**WORK TASK**. The answer is the first line of the listing and every line after it through the one containing "MongoDB o CouchDB.", exact, with pictures removed.

•••••

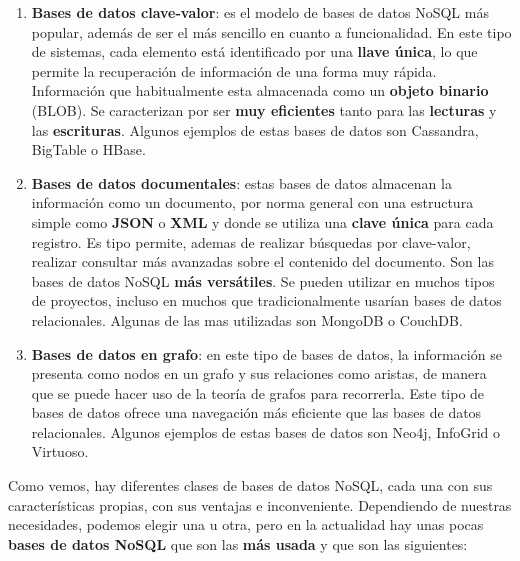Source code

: \begin{enumerate}[label=(\alph*)]
    \item \textbf{Bases de datos clave-valor}: es el modelo de bases de datos NoSQL más popular, además de ser el más sencillo en cuanto a funcionalidad. En este tipo de sistemas, cada elemento está identificado por una \textbf{llave única}, lo que permite la recuperación de información de una forma muy rápida. Información que habitualmente esta almacenada como un \textbf{objeto binario} (BLOB). Se caracterizan por ser \textbf{muy eficientes} tanto para las \textbf{lecturas} y las \textbf{escrituras}. Algunos ejemplos de estas bases de datos son Cassandra, BigTable o HBase.

    \item \textbf{Bases de datos documentales}: estas bases de datos almacenan la información como un documento, por norma general con una estructura simple como \textbf{JSON} o \textbf{XML} y donde se utiliza una \textbf{clave única} para cada registro. Es tipo permite, ademas de realizar búsquedas por clave-valor, realizar consultar más avanzadas sobre el contenido del documento. Son las bases de datos NoSQL \textbf{más versátiles}. Se pueden utilizar en muchos tipos de proyectos, incluso en muchos que tradicionalmente usarían bases de datos relacionales. Algunas de las mas utilizadas son MongoDB o CouchDB.

    \item \textbf{Bases de datos en grafo}: en este tipo de bases de datos, la información se presenta como nodos en un grafo y sus relaciones como aristas, de manera que se puede hacer uso de la teoría de grafos para recorrerla. Este tipo de bases de datos ofrece una navegación más eficiente que las bases de datos relacionales. Algunos ejemplos de estas bases de datos son Neo4j, InfoGrid o Virtuoso.
\end{enumerate}

Como vemos, hay diferentes clases de bases de datos NoSQL, cada una con sus características propias, con sus ventajas e inconveniente. Dependiendo de nuestras necesidades, podemos elegir una u otra, pero en la actualidad hay unas pocas \textbf{bases de datos NoSQL} que son las \textbf{más usada} y que son las siguientes:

•••••

**SOLVED EXERCISE**.
Source code

: \begin{enumerate}[label=(\alph*)]
    \item \textbf{Bases de datos clave-valor}: es el modelo de bases de datos NoSQL más popular, además de ser el más sencillo en cuanto a funcionalidad. En este tipo de sistemas, cada elemento está identificado por una \textbf{llave única}, lo que permite la recuperación de información de una forma muy rápida. Información que habitualmente esta almacenada como un \textbf{objeto binario} (BLOB). Se caracterizan por ser \textbf{muy eficientes} tanto para las \textbf{lecturas} y las \textbf{escrituras}. Algunos ejemplos de estas bases de datos son Cassandra, BigTable o HBase.

    \item \textbf{Bases de datos documentales}: estas bases de datos almacenan la información como un documento, por norma general con una estructura simple como \textbf{JSON} o \textbf{XML} y donde se utiliza una \textbf{clave única} para cada registro. Es tipo permite, ademas de realizar búsquedas por clave-valor, realizar consultar más avanzadas sobre el contenido del documento. Son las bases de datos NoSQL \textbf{más versátiles}. Se pueden utilizar en muchos tipos de proyectos, incluso en muchos que tradicionalmente usarían bases de datos relacionales. Algunas de las mas utilizadas son MongoDB o CouchDB.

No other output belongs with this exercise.